● **EXERCISE BRIEF**:
In the records below, some lines contain "Security"; state the number of such lines and nothing else.

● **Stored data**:
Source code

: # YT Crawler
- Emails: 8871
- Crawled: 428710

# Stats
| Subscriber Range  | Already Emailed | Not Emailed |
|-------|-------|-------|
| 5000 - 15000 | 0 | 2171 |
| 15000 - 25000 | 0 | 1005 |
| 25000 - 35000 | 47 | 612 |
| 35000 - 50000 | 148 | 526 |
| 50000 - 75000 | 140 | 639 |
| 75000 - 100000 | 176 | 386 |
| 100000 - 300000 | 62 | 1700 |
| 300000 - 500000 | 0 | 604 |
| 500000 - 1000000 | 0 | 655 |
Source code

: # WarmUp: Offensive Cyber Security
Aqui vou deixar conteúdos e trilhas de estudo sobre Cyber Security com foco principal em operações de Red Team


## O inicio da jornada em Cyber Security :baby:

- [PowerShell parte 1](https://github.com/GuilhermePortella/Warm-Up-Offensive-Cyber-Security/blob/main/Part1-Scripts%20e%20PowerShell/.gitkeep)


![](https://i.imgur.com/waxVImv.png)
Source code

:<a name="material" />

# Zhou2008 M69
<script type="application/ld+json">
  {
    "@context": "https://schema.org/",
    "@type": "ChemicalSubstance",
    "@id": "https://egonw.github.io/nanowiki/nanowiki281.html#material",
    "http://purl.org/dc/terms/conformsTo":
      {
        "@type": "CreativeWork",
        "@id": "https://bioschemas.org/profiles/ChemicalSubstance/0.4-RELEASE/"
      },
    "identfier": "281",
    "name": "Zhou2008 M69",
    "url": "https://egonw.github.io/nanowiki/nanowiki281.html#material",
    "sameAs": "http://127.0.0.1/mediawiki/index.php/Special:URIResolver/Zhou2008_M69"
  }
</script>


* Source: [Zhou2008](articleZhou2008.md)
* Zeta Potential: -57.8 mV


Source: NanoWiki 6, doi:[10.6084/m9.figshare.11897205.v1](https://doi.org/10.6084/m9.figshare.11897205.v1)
...
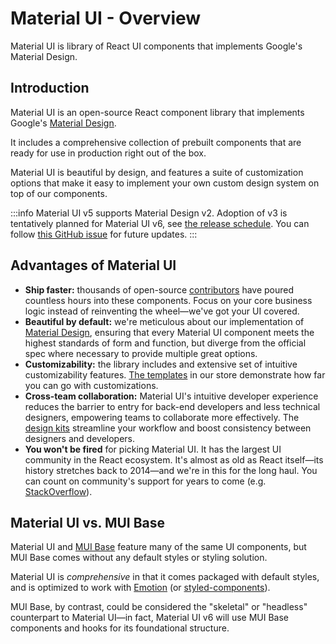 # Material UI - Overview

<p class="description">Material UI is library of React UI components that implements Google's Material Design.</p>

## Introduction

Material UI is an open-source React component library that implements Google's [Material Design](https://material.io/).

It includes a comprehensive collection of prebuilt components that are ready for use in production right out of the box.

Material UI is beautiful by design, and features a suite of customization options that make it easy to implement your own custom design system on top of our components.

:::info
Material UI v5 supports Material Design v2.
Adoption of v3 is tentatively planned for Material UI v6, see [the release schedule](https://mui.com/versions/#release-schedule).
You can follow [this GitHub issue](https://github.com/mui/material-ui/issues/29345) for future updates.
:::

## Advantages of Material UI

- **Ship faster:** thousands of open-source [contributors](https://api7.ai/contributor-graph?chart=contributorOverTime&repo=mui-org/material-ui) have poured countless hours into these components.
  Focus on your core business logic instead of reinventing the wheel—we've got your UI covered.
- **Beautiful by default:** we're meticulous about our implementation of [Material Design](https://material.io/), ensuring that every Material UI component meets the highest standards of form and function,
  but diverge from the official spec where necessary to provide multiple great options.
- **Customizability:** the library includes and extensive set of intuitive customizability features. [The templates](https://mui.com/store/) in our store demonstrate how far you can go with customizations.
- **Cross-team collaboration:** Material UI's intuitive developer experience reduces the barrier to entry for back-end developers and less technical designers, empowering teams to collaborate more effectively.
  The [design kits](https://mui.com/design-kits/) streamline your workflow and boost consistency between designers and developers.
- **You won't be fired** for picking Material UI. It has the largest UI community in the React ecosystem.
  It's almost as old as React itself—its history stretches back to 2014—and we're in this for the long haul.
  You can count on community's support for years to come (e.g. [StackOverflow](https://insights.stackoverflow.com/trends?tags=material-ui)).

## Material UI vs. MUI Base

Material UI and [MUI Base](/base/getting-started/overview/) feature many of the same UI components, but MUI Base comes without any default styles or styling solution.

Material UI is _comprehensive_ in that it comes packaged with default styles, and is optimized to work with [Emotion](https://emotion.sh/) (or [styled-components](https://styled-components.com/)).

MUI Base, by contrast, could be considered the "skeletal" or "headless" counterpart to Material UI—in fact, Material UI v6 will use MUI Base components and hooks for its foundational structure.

● **EXERCISE OUTPUT**:
4